__TO DO__
The entries that follow should come back exactly, with no pictures among them.

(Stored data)

BEGIN

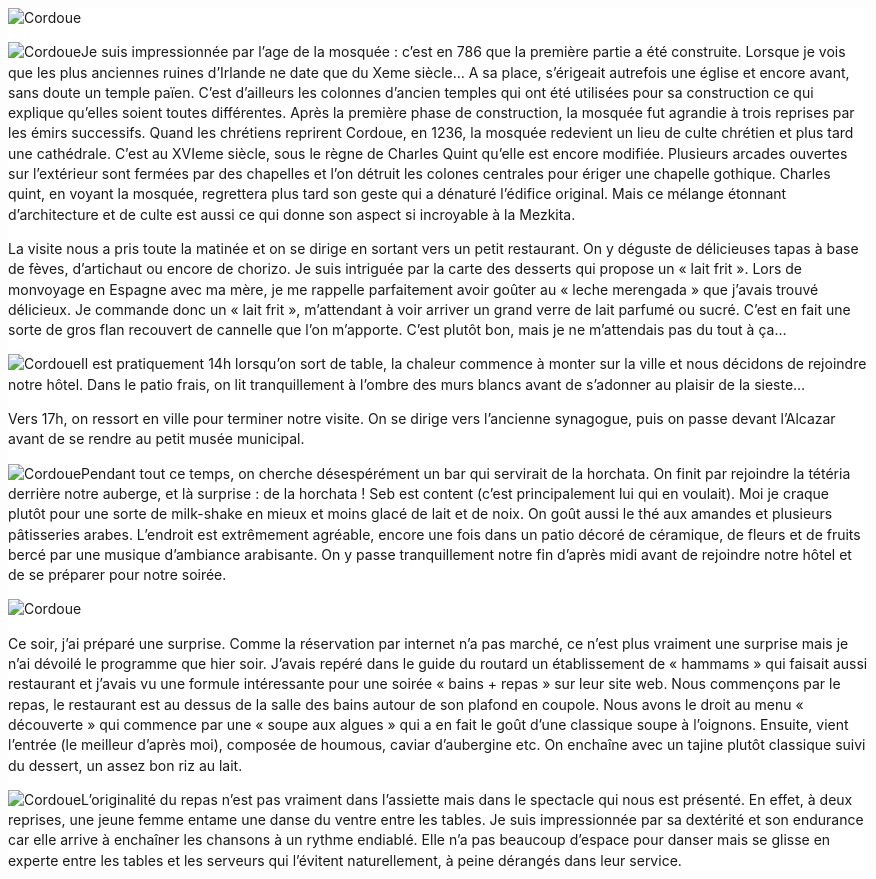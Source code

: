 <img class="aligncenter size-full wp-image-287" title="Cordoue" src="http://www.viviane-voyages.com/wp-content/uploads/2007/09/7.jpg" alt="Cordoue" width="300" height="158" />

<img class="alignleft size-full wp-image-288" title="Cordoue" src="http://www.viviane-voyages.com/wp-content/uploads/2007/09/8.jpg" alt="Cordoue" width="200" height="267" />Je suis impressionnée par l’age de la mosquée : c’est en 786 que la première partie a été construite. Lorsque je vois que les plus anciennes ruines d’Irlande ne date que du Xeme siècle… A sa place, s’érigeait autrefois une église et encore avant, sans doute un temple païen. C’est d’ailleurs les colonnes d’ancien temples qui ont été utilisées pour sa construction ce qui explique qu’elles soient toutes différentes. Après la première phase de construction, la mosquée fut agrandie à trois reprises par les émirs successifs. Quand les chrétiens reprirent Cordoue, en 1236, la mosquée redevient un lieu de culte chrétien et plus tard une cathédrale. C’est au XVIeme siècle, sous le règne de Charles Quint qu’elle est encore modifiée. Plusieurs arcades ouvertes sur l’extérieur sont fermées par des chapelles et l’on détruit les colones centrales pour ériger une chapelle gothique. Charles quint, en voyant la mosquée, regrettera plus tard son geste qui a dénaturé l’édifice original. Mais ce mélange étonnant d’architecture et de culte est aussi ce qui donne son aspect si incroyable à la Mezkita.

La visite nous a pris toute la matinée et on se dirige en sortant vers un petit restaurant. On y déguste de délicieuses tapas à base de fèves, d’artichaut ou encore de chorizo. Je suis intriguée par la carte des desserts qui propose un « lait frit ». Lors de monvoyage en Espagne avec ma mère, je me rappelle parfaitement avoir goûter au « leche merengada » que j’avais trouvé délicieux. Je commande donc un « lait frit », m’attendant à voir arriver un grand verre de lait parfumé ou sucré. C’est en fait une sorte de gros flan recouvert de cannelle que l’on m’apporte. C’est plutôt bon, mais je ne m’attendais pas du tout à ça…

<img class="alignleft size-full wp-image-289" title="Cordoue" src="http://www.viviane-voyages.com/wp-content/uploads/2007/09/9.jpg" alt="Cordoue" width="200" height="267" />Il est pratiquement 14h lorsqu’on sort de table, la chaleur commence à monter sur la ville et nous décidons de rejoindre notre hôtel. Dans le patio frais, on lit tranquillement à l’ombre des murs blancs avant de s’adonner au plaisir de la sieste…

Vers 17h, on ressort en ville pour terminer notre visite. On se dirige vers l’ancienne synagogue, puis on passe devant l’Alcazar avant de se rendre au petit musée municipal.

<img class="alignright size-medium wp-image-290" title="Cordoue" src="http://www.viviane-voyages.com/wp-content/uploads/2007/09/10-184x300.jpg" alt="Cordoue" width="184" height="300" />Pendant tout ce temps, on cherche désespérément un bar qui servirait de la horchata. On finit par rejoindre la tétéria derrière notre auberge, et là surprise : de la horchata ! Seb est content (c’est principalement lui qui en voulait). Moi je craque plutôt pour une sorte de milk-shake en mieux et moins glacé de lait et de noix. On goût aussi le thé aux amandes et plusieurs pâtisseries arabes. L’endroit est extrêmement agréable, encore une fois dans un patio décoré de céramique, de fleurs et de fruits bercé par une musique d’ambiance arabisante. On y passe tranquillement notre fin d’après midi avant de rejoindre notre hôtel et de se préparer pour notre soirée.

<img class="aligncenter size-full wp-image-293" title="Cordoue" src="http://www.viviane-voyages.com/wp-content/uploads/2007/09/111.jpg" alt="Cordoue" width="300" height="293" />

Ce soir, j’ai préparé une surprise. Comme la réservation par internet n’a pas marché, ce n’est plus vraiment une surprise mais je n’ai dévoilé le programme que hier soir. J’avais repéré dans le guide du routard un établissement de « hammams » qui faisait aussi restaurant et j’avais vu une formule intéressante pour une soirée « bains + repas » sur leur site web. Nous commençons par le repas, le restaurant est au dessus de la salle des bains autour de son plafond en coupole. Nous avons le droit au menu « découverte » qui commence par une « soupe aux algues » qui a en fait le goût d’une classique soupe à l’oignons. Ensuite, vient l’entrée (le meilleur d’après moi), composée de houmous, caviar d’aubergine etc. On enchaîne avec un tajine plutôt classique suivi du dessert, un assez bon riz au lait.

<img class="alignleft size-medium wp-image-295" title="Cordoue" src="http://www.viviane-voyages.com/wp-content/uploads/2007/09/12-133x300.jpg" alt="Cordoue" width="133" height="300" />L’originalité du repas n’est pas vraiment dans l’assiette mais dans le spectacle qui nous est présenté. En effet, à deux reprises, une jeune femme entame une danse du ventre entre les tables. Je suis impressionnée par sa dextérité et son endurance car elle arrive à enchaîner les chansons à un rythme endiablé. Elle n’a pas beaucoup d’espace pour danser mais se glisse en experte entre les tables et les serveurs qui l’évitent naturellement, à peine dérangés dans leur service.
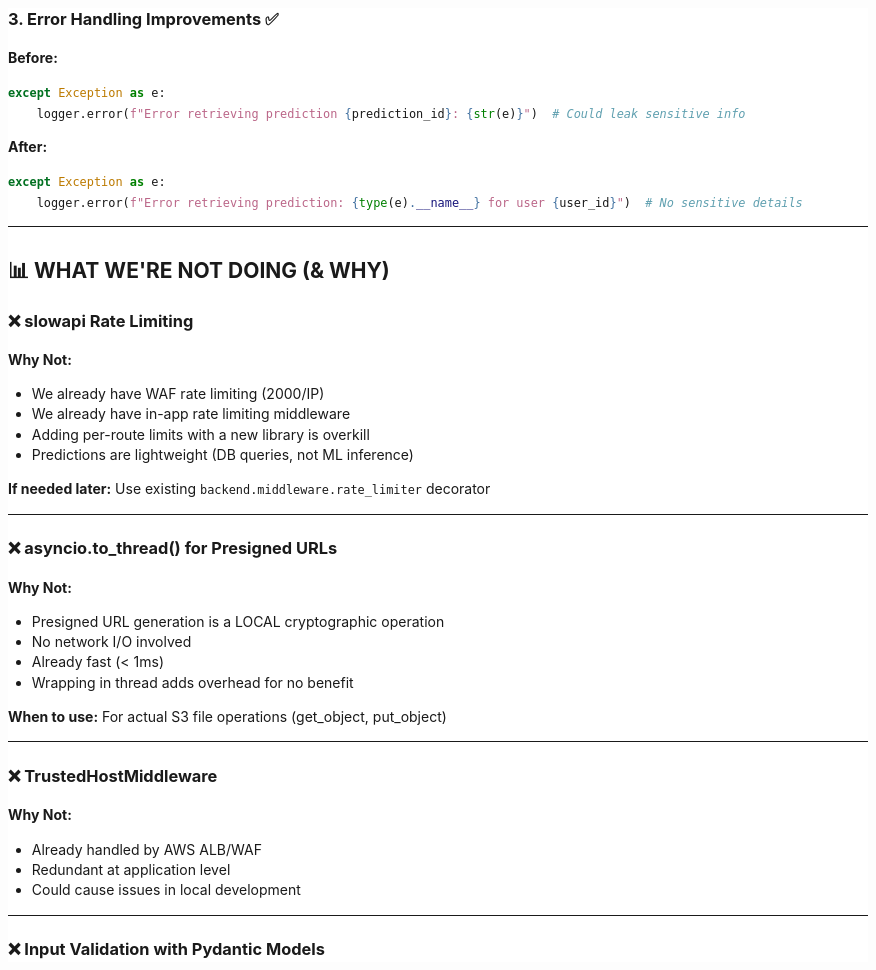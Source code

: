 
### **3. Error Handling Improvements** ✅

**Before:**
```python
except Exception as e:
    logger.error(f"Error retrieving prediction {prediction_id}: {str(e)}")  # Could leak sensitive info
```

**After:**
```python
except Exception as e:
    logger.error(f"Error retrieving prediction: {type(e).__name__} for user {user_id}")  # No sensitive details
```

---

## **📊 WHAT WE'RE NOT DOING (& WHY)**

### **❌ slowapi Rate Limiting**

**Why Not:**
- We already have WAF rate limiting (2000/IP)
- We already have in-app rate limiting middleware
- Adding per-route limits with a new library is overkill
- Predictions are lightweight (DB queries, not ML inference)

**If needed later:** Use existing `backend.middleware.rate_limiter` decorator

---

### **❌ asyncio.to_thread() for Presigned URLs**

**Why Not:**
- Presigned URL generation is a LOCAL cryptographic operation
- No network I/O involved
- Already fast (< 1ms)
- Wrapping in thread adds overhead for no benefit

**When to use:** For actual S3 file operations (get_object, put_object)

---

### **❌ TrustedHostMiddleware**

**Why Not:**
- Already handled by AWS ALB/WAF
- Redundant at application level
- Could cause issues in local development

---

### **❌ Input Validation with Pydantic Models**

END

__ANSWER TO THIS EXERCISE__
Source code

: <img class="aligncenter size-full wp-image-287" title="Cordoue" src="http://www.viviane-voyages.com/wp-content/uploads/2007/09/7.jpg" alt="Cordoue" width="300" height="158" />

<img class="alignleft size-full wp-image-288" title="Cordoue" src="http://www.viviane-voyages.com/wp-content/uploads/2007/09/8.jpg" alt="Cordoue" width="200" height="267" />Je suis impressionnée par l’age de la mosquée : c’est en 786 que la première partie a été construite. Lorsque je vois que les plus anciennes ruines d’Irlande ne date que du Xeme siècle… A sa place, s’érigeait autrefois une église et encore avant, sans doute un temple païen. C’est d’ailleurs les colonnes d’ancien temples qui ont été utilisées pour sa construction ce qui explique qu’elles soient toutes différentes. Après la première phase de construction, la mosquée fut agrandie à trois reprises par les émirs successifs. Quand les chrétiens reprirent Cordoue, en 1236, la mosquée redevient un lieu de culte chrétien et plus tard une cathédrale. C’est au XVIeme siècle, sous le règne de Charles Quint qu’elle est encore modifiée. Plusieurs arcades ouvertes sur l’extérieur sont fermées par des chapelles et l’on détruit les colones centrales pour ériger une chapelle gothique. Charles quint, en voyant la mosquée, regrettera plus tard son geste qui a dénaturé l’édifice original. Mais ce mélange étonnant d’architecture et de culte est aussi ce qui donne son aspect si incroyable à la Mezkita.

La visite nous a pris toute la matinée et on se dirige en sortant vers un petit restaurant. On y déguste de délicieuses tapas à base de fèves, d’artichaut ou encore de chorizo. Je suis intriguée par la carte des desserts qui propose un « lait frit ». Lors de monvoyage en Espagne avec ma mère, je me rappelle parfaitement avoir goûter au « leche merengada » que j’avais trouvé délicieux. Je commande donc un « lait frit », m’attendant à voir arriver un grand verre de lait parfumé ou sucré. C’est en fait une sorte de gros flan recouvert de cannelle que l’on m’apporte. C’est plutôt bon, mais je ne m’attendais pas du tout à ça…

<img class="alignleft size-full wp-image-289" title="Cordoue" src="http://www.viviane-voyages.com/wp-content/uploads/2007/09/9.jpg" alt="Cordoue" width="200" height="267" />Il est pratiquement 14h lorsqu’on sort de table, la chaleur commence à monter sur la ville et nous décidons de rejoindre notre hôtel. Dans le patio frais, on lit tranquillement à l’ombre des murs blancs avant de s’adonner au plaisir de la sieste…

Vers 17h, on ressort en ville pour terminer notre visite. On se dirige vers l’ancienne synagogue, puis on passe devant l’Alcazar avant de se rendre au petit musée municipal.

<img class="alignright size-medium wp-image-290" title="Cordoue" src="http://www.viviane-voyages.com/wp-content/uploads/2007/09/10-184x300.jpg" alt="Cordoue" width="184" height="300" />Pendant tout ce temps, on cherche désespérément un bar qui servirait de la horchata. On finit par rejoindre la tétéria derrière notre auberge, et là surprise : de la horchata ! Seb est content (c’est principalement lui qui en voulait). Moi je craque plutôt pour une sorte de milk-shake en mieux et moins glacé de lait et de noix. On goût aussi le thé aux amandes et plusieurs pâtisseries arabes. L’endroit est extrêmement agréable, encore une fois dans un patio décoré de céramique, de fleurs et de fruits bercé par une musique d’ambiance arabisante. On y passe tranquillement notre fin d’après midi avant de rejoindre notre hôtel et de se préparer pour notre soirée.

<img class="aligncenter size-full wp-image-293" title="Cordoue" src="http://www.viviane-voyages.com/wp-content/uploads/2007/09/111.jpg" alt="Cordoue" width="300" height="293" />

Ce soir, j’ai préparé une surprise. Comme la réservation par internet n’a pas marché, ce n’est plus vraiment une surprise mais je n’ai dévoilé le programme que hier soir. J’avais repéré dans le guide du routard un établissement de « hammams » qui faisait aussi restaurant et j’avais vu une formule intéressante pour une soirée « bains + repas » sur leur site web. Nous commençons par le repas, le restaurant est au dessus de la salle des bains autour de son plafond en coupole. Nous avons le droit au menu « découverte » qui commence par une « soupe aux algues » qui a en fait le goût d’une classique soupe à l’oignons. Ensuite, vient l’entrée (le meilleur d’après moi), composée de houmous, caviar d’aubergine etc. On enchaîne avec un tajine plutôt classique suivi du dessert, un assez bon riz au lait.

<img class="alignleft size-medium wp-image-295" title="Cordoue" src="http://www.viviane-voyages.com/wp-content/uploads/2007/09/12-133x300.jpg" alt="Cordoue" width="133" height="300" />L’originalité du repas n’est pas vraiment dans l’assiette mais dans le spectacle qui nous est présenté. En effet, à deux reprises, une jeune femme entame une danse du ventre entre les tables. Je suis impressionnée par sa dextérité et son endurance car elle arrive à enchaîner les chansons à un rythme endiablé. Elle n’a pas beaucoup d’espace pour danser mais se glisse en experte entre les tables et les serveurs qui l’évitent naturellement, à peine dérangés dans leur service.
Source code

: 
### **3. Error Handling Improvements** ✅

**Before:**
```python
except Exception as e:
    logger.error(f"Error retrieving prediction {prediction_id}: {str(e)}")  # Could leak sensitive info
```

**After:**
```python
except Exception as e:
    logger.error(f"Error retrieving prediction: {type(e).__name__} for user {user_id}")  # No sensitive details
```

---

## **📊 WHAT WE'RE NOT DOING (& WHY)**

### **❌ slowapi Rate Limiting**

**Why Not:**
- We already have WAF rate limiting (2000/IP)
- We already have in-app rate limiting middleware
- Adding per-route limits with a new library is overkill
- Predictions are lightweight (DB queries, not ML inference)

**If needed later:** Use existing `backend.middleware.rate_limiter` decorator

---

### **❌ asyncio.to_thread() for Presigned URLs**

**Why Not:**
- Presigned URL generation is a LOCAL cryptographic operation
- No network I/O involved
- Already fast (< 1ms)
- Wrapping in thread adds overhead for no benefit

**When to use:** For actual S3 file operations (get_object, put_object)

---

### **❌ TrustedHostMiddleware**

**Why Not:**
- Already handled by AWS ALB/WAF
- Redundant at application level
- Could cause issues in local development

---

### **❌ Input Validation with Pydantic Models**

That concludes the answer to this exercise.